La experiencia de Argelia ha informado durante mucho tiempo su posición sobre el disputado Sáhara Occidental, una antigua colonia española reclamada por el vecino Marruecos y el Frente Polisario, partidario de la independencia.
El domingo, Attaf lo enmarcó como un caso de descolonización incompleta, haciéndose eco de la posición oficial de la Unión Africana, incluso cuando un número creciente de estados miembros han tomado medidas para apoyar los reclamos de Marruecos sobre la región.
La llamó “la última colonia de África” y elogió la lucha de los indígenas saharauis para hacer valer su derecho legítimo y legal a la autodeterminación, garantizado –y constantemente reafirmado– por la legitimidad internacional y la doctrina de descolonización de la ONU.
Argelia ha presionado durante décadas para enfrentar el colonialismo a través del derecho internacional, incluso cuando sus líderes actúan con cuidado para evitar una escalada de tensiones con Francia, donde el legado de la guerra es políticamente sensible.
El presidente francés, Emmanuel Macron, describió en 2017 los elementos de la historia como crímenes contra la humanidad, pero no llegó a emitir una disculpa oficial e instó a los argelinos a no insistir en las injusticias del pasado.
Mohamed Arezki Ferrad, miembro del parlamento de Argelia, dijo a The Associated Press que las reparaciones no eran simbólicas y añadió que los artefactos argelinos saqueados por Francia aún no habían sido devueltos. Entre ellos se incluye el Baba Marzug, un cañón del siglo XVI que permanece en Brest.
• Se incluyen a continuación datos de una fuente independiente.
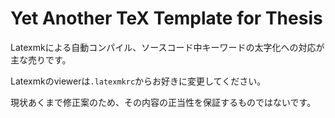 # Yet Another TeX Template for Thesis

Latexmkによる自動コンパイル、ソースコード中キーワードの太字化への対応が主な売りです。

Latexmkのviewerは`.latexmkrc`からお好きに変更してください。

現状あくまで修正案のため、その内容の正当性を保証するものではないです。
A principios de noviembre, The Guardian informó sobre llamamientos similares en el Caribe, con una delegación de organizaciones que lideran el movimiento de venganza contra la esclavitud en la región preparándose para visitar el Reino Unido para abogar por el tema.
Los gobiernos caribeños también han pedido el reconocimiento del legado de larga data del colonialismo y la esclavitud y una justicia reparadora de los ex colonizadores, incluidas amnistías formales completas y formas de compensación financiera.